I began to take more note when our child was born, when she couldn’t sleep and I walked her up and down the courtyard path. As she grew older, we played make-believe with her stuffed animals taking up residence there. She hung from its branches, swinging back and forth like the young animal she was. We sat under it playing with dolls. It was nearby when, in the summer of 2020, we couldn’t go to the water park and instead unleashed a sprinkler in our yard, much to the chagrin of some of our neighbors. One year we found a cicada on the trunk, just emerging from its shell into its new, adult form. 

But in recent years, the tree’s bark had begun to turn black on one side. A number of the branches failed to sprout leaves. There had been rumblings from the condo board for the past several years – the tree may need to be cut down. And so it was that earlier this month, notices went up. The tree was infected with a blight. It would be cut down this week and later replaced. 

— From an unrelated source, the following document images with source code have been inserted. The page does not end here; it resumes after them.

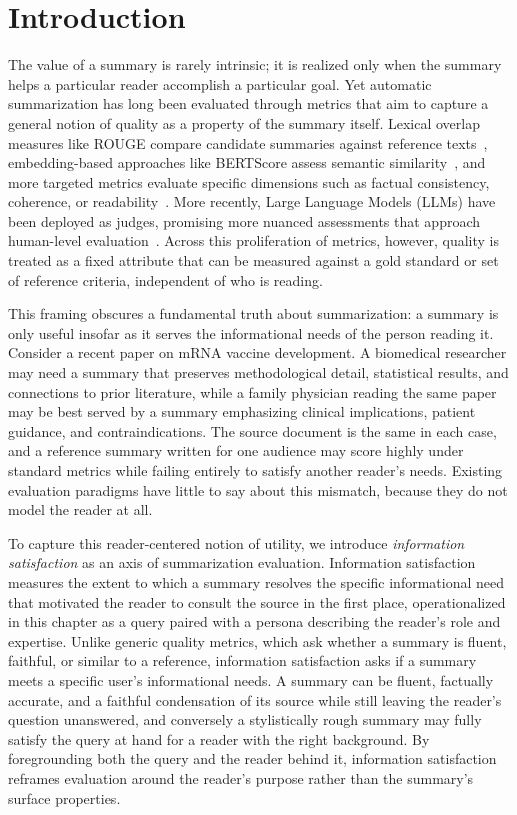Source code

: \section{Introduction}

The value of a summary is rarely intrinsic; it is realized only when the summary helps a particular reader accomplish a particular goal. Yet automatic summarization has long been evaluated through metrics that aim to capture a general notion of quality as a property of the summary itself. Lexical overlap measures like ROUGE compare candidate summaries against reference texts~\cite{lin2004rouge}, embedding-based approaches like BERTScore assess semantic similarity~\cite{zhang2020bertscore}, and more targeted metrics evaluate specific dimensions such as factual consistency, coherence, or readability~\cite{kryscinski2019neural, wang2020asking, fabbri2021summeval, luo2022readability}. More recently, Large Language Models (LLMs) have been deployed as judges, promising more nuanced assessments that approach human-level evaluation~\cite{zheng2023judging,liu2023geval}. Across this proliferation of metrics, however, quality is treated as a fixed attribute that can be measured against a gold standard or set of reference criteria, independent of who is reading.

This framing obscures a fundamental truth about summarization: a summary is only useful insofar as it serves the informational needs of the person reading it. Consider a recent paper on mRNA vaccine development. A biomedical researcher may need a summary that preserves methodological detail, statistical results, and connections to prior literature, while a family physician reading the same paper may be best served by a summary emphasizing clinical implications, patient guidance, and contraindications. The source document is the same in each case, and a reference summary written for one audience may score highly under standard metrics while failing entirely to satisfy another reader's needs. Existing evaluation paradigms have little to say about this mismatch, because they do not model the reader at all.

To capture this reader-centered notion of utility, we introduce \textit{information satisfaction} as an axis of summarization evaluation. Information satisfaction measures the extent to which a summary resolves the specific informational need that motivated the reader to consult the source in the first place, operationalized in this chapter as a query paired with a persona describing the reader's role and expertise. Unlike generic quality metrics, which ask whether a summary is fluent, faithful, or similar to a reference, information satisfaction asks if a summary meets a specific user's informational needs.
A summary can be fluent, factually accurate, and a faithful condensation of its source while still leaving the reader's question unanswered, and conversely a stylistically rough summary may fully satisfy the query at hand for a reader with the right background. By foregrounding both the query and the reader behind it, information satisfaction reframes evaluation around the reader's purpose rather than the summary's surface properties.

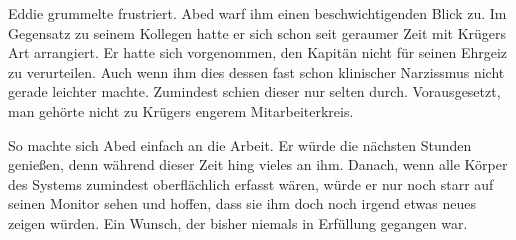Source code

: Eddie grummelte frustriert. Abed warf ihm einen beschwichtigenden Blick zu. Im Gegensatz zu seinem Kollegen hatte er sich schon seit geraumer Zeit mit Krügers Art arrangiert. Er hatte sich vorgenommen, den Kapitän nicht für seinen Ehrgeiz zu verurteilen. Auch wenn ihm dies dessen fast schon klinischer Narzissmus nicht gerade leichter machte. Zumindest schien dieser nur selten durch. Vorausgesetzt, man gehörte nicht zu Krügers engerem Mitarbeiterkreis.

\par

So machte sich Abed einfach an die Arbeit. Er würde die nächsten Stunden genießen, denn während dieser Zeit hing vieles an ihm. Danach, wenn alle Körper des Systems zumindest oberflächlich erfasst wären, würde er nur noch starr auf seinen Monitor sehen und hoffen, dass sie ihm doch noch irgend etwas neues zeigen würden. Ein Wunsch, der bisher niemals in Erfüllung gegangen war.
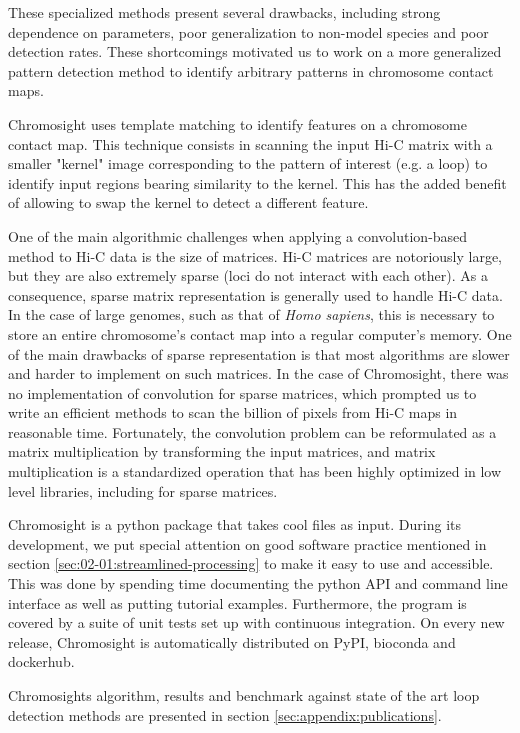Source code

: These specialized methods present several drawbacks, including strong dependence on parameters, poor generalization to non-model species and poor detection rates. These shortcomings motivated us to work on a more generalized pattern detection method to identify arbitrary patterns in chromosome contact maps.

Chromosight uses template matching to identify features on a chromosome contact map. This technique consists in scanning the input Hi-C matrix with a smaller "kernel" image corresponding to the pattern of interest (e.g. a loop) to identify input regions bearing similarity to the kernel. This has the added benefit of allowing to swap the kernel to detect a different feature.

One of the main algorithmic challenges when applying a convolution-based method to Hi-C data is the size of matrices. Hi-C matrices are notoriously large, but they are also extremely sparse (loci do not interact with each other). As a consequence, sparse matrix representation is generally used to handle Hi-C data. In the case of large genomes, such as that of \textit{Homo sapiens}, this is necessary to store an entire chromosome's contact map into a regular computer's memory. One of the main drawbacks of sparse representation is that most algorithms are slower and harder to implement on such matrices. In the case of Chromosight, there was no implementation of convolution for sparse matrices, which prompted us to write an efficient methods to scan the billion of pixels from Hi-C maps in reasonable time. Fortunately, the convolution problem can be reformulated as a matrix multiplication by transforming the input matrices, and matrix multiplication is a standardized operation that has been highly optimized in low level libraries, including for sparse matrices.

Chromosight is a python package that takes cool files as input. During its development, we put special attention on good software practice mentioned in section \ref{sec:02-01:streamlined-processing} to make it easy to use and accessible. This was done by spending time documenting the python API and command line interface as well as putting tutorial examples. Furthermore, the program is covered by a suite of unit tests set up with continuous integration. On every new release, Chromosight is automatically distributed on PyPI, bioconda and dockerhub.

Chromosights algorithm, results and benchmark against state of the art loop detection methods are presented in section \ref{sec:appendix:publications}.

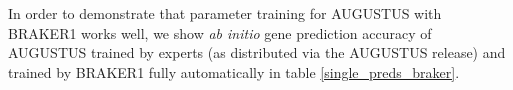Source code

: \documentclass[a4paper,10pt]{report}
\begin{document}
% 

In order to demonstrate that parameter training for AUGUSTUS with BRAKER1 works well, we show \textit{ab initio} gene prediction accuracy of AUGUSTUS trained by experts (as distributed via the AUGUSTUS release) and trained by BRAKER1 fully automatically in table \ref{single_preds_braker}.
\end{document}
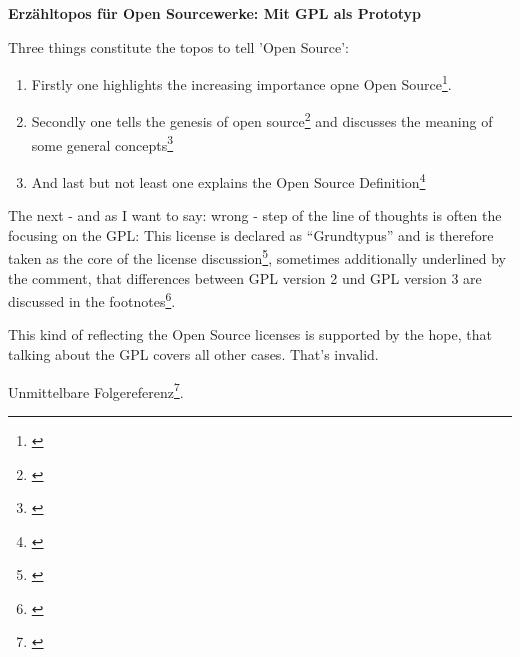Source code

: %
%
%
%

%



\textbf{Erzähltopos für Open Sourcewerke: Mit GPL als Prototyp}

Three things constitute the topos to tell 'Open Source':
\begin{enumerate}
  \item Firstly  one highlights the increasing importance opne Open
  Source\footnote{\cite[cf.][1ff]{Oberhem2008a}}.
  \item Secondly one tells the genesis of open
  source\footnote{\cite[cf.][9]{Oberhem2008a}} and discusses the meaning of some
  general concepts\footnote{\cite[cf.][6ff and 17ff]{Oberhem2008a}}
  \item And last but not least one explains the Open Source
  Definition\footnote{\cite[cf.][10ff]{Oberhem2008a}}
\end{enumerate}

The next - and as I want to say: wrong - step of the line of thoughts is often
the focusing on the GPL: This license is declared as \enquote{Grundtypus}
and is therefore taken as the core of the license
discussion\footnote{\cite[cf.][33]{Oberhem2008a}}, sometimes additionally
underlined by the comment, that differences between GPL version 2 und GPL
version 3 are discussed in the footnotes\footnote{\cite[cf.][34]{Oberhem2008a}}.

This kind of reflecting the Open Source licenses is supported by the hope, that
talking about the GPL covers all other cases. That's invalid.

Unmittelbare Folgereferenz\footnote{\cite[cf.][S.2]{Oberhem2008a}}.


%
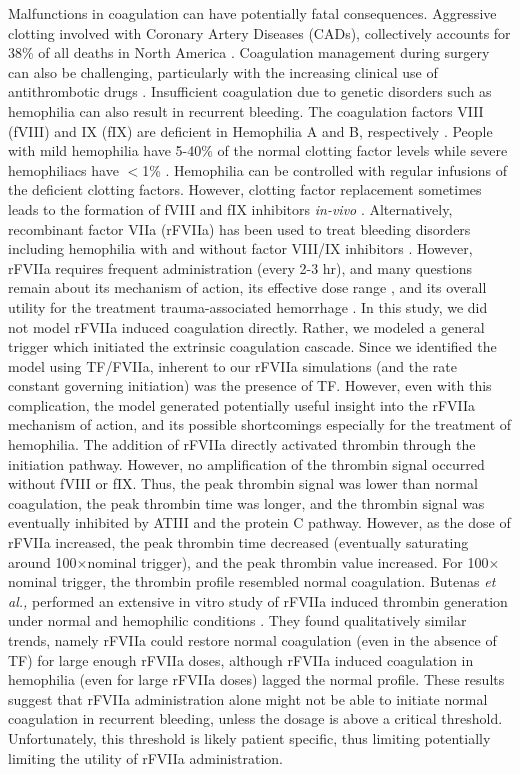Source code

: \documentclass[12pt]{article}
\begin{document}
Malfunctions in coagulation can have potentially fatal consequences.
Aggressive clotting involved with Coronary Artery Diseases (CADs), collectively accounts for 38\% of all deaths in North America \cite{HANSSON2005}.
Coagulation management during surgery can also be challenging, particularly with the increasing clinical use of antithrombotic drugs \cite{Tanaka:2009wo}.   
Insufficient coagulation due to genetic disorders such as hemophilia can also result in recurrent bleeding. 
The coagulation factors VIII (fVIII) and IX (fIX) are deficient in Hemophilia A and B, respectively \cite{COOPER1994,MANNUCCI2001,MITCHELL2008}.
People with mild hemophilia have 5-40\% of the normal clotting factor levels while severe hemophiliacs have $<$1\% \cite{MITCHELL2008}.
Hemophilia can be controlled with regular infusions of the deficient clotting factors. 
However, clotting factor replacement sometimes leads to the formation of fVIII and fIX inhibitors \emph{in-vivo} \cite{TOMOKIYO2003}.
Alternatively, recombinant factor VIIa (rFVIIa) has been used to treat bleeding disorders \cite{Hedner:2008rm,Talbot:2009kk} including
hemophilia with and without factor VIII/IX inhibitors \cite{Shapiro:2008px}.
However, rFVIIa requires frequent administration (every 2-3 hr), and many questions remain about its mechanism of action, 
its effective dose range \cite{TOMOKIYO2003}, and its overall utility for the treatment trauma-associated hemorrhage \cite{Duchesne:2008hw}. 
In this study, we did not model rFVIIa induced coagulation directly. 
Rather, we modeled a general trigger which initiated the extrinsic coagulation cascade. 
Since we identified the model using TF/FVIIa, inherent to our rFVIIa simulations (and the rate constant governing initiation) 
was the presence of TF. However, even with this complication, 
the model generated potentially useful insight into the rFVIIa mechanism of action, and its possible shortcomings especially for the treatment of hemophilia. 
The addition of rFVIIa directly activated thrombin through the initiation pathway. 
However, no amplification of the thrombin signal occurred without fVIII or fIX. 
Thus, the peak thrombin signal was lower than normal coagulation, the peak thrombin time was longer, and the thrombin signal was eventually inhibited by ATIII and the protein C pathway.
However, as the dose of rFVIIa increased, the peak thrombin time decreased (eventually saturating around 100$\times$nominal trigger), and the peak thrombin value increased.
For 100$\times$nominal trigger, the thrombin profile resembled normal coagulation.
Butenas \emph{et al.,} performed an extensive in vitro study of rFVIIa induced thrombin generation under normal and hemophilic conditions \citep{Butenas:2002ab}.
They found qualitatively similar trends, namely rFVIIa could restore normal coagulation (even in the absence of TF) for large enough rFVIIa doses, although rFVIIa induced coagulation 
in hemophilia (even for large rFVIIa doses) lagged the normal profile. 
These results suggest that rFVIIa administration alone
might not be able to initiate normal coagulation in recurrent bleeding, unless the dosage is above a critical threshold. 
Unfortunately, this threshold is likely patient specific, thus limiting potentially limiting the utility of rFVIIa administration.  
\end{document}
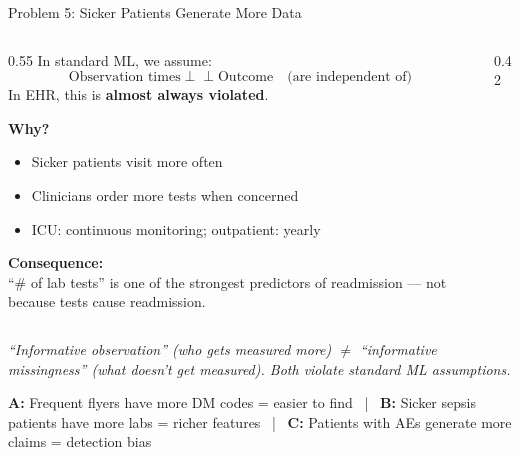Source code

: \documentclass[aspectratio=169,10pt]{beamer}
\begin{document}
\begin{frame}{Problem 5: Sicker Patients Generate More Data}
\begin{columns}[T]
\begin{column}{0.55\textwidth}
In standard ML, we assume:
\[
    \text{Observation times} \perp\!\!\!\perp \text{Outcome} \quad \text{(are independent of)}
\]
In EHR, this is \textbf{almost always violated}.

\vspace{0.5em}
\textbf{Why?}
\begin{itemize}
    \item Sicker patients visit more often
    \item Clinicians order more tests when concerned
    \item ICU: continuous monitoring; outpatient: yearly
\end{itemize}

\vspace{0.5em}
\textbf{Consequence:}\\
``\# of lab tests'' is one of the strongest predictors of readmission --- not because tests cause readmission.
\end{column}
\begin{column}{0.42\textwidth}
\end{column}
\end{columns}

\vspace{0.2em}
\scriptsize \textit{``Informative observation'' (who gets measured more) $\neq$ ``informative missingness'' (what doesn't get measured). Both violate standard ML assumptions.}

\begin{center}\tiny
\textbf{\color{columbia}A:} Frequent flyers have more DM codes = easier to find ~|~ \textbf{\color{columbiaaccent}B:} Sicker sepsis patients have more labs = richer features ~|~ \textbf{\color{columbiagray}C:} Patients with AEs generate more claims = detection bias
\end{center}
\end{frame}
\end{document}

The morning it was to be removed, I took my daughter to school. She said, “This is the last time I will see the tree. Goodbye, tree.” “Goodbye, tree,” I echoed. And the memories I just described flooded through my mind. 

This is, in some ways, a very small thing – a tree replaced in the courtyard of a condominium. But it serves as another reminder for me of impermanence. What was with us for so long is quickly gone. What stood as a witness to our lives for nearly 20 years is no more. Or it may be more accurate to say – given how little we know about the potential inner lives of trees – that I stood as a witness to its life for nearly 20 years. When I didn’t notice it and when I did, it was there. It served as shade. It served as a shelter for tiny animals. Or again in search of greater accuracy, we used it for those things, whether it wanted to be of service or not. 

Its seed ended up in the earth. It sprouted, grew, matured. Blossomed, fruited, went dormant each winter. Became sick, dwindled, and died. It followed the path we all follow. 

It most likely did not consider me a friend, or may not have considered me at all, or may have been incapable of consideration. But still I consider it, and remember it, and say, in memory of a tree: “Goodbye, friend. I’ll miss you.”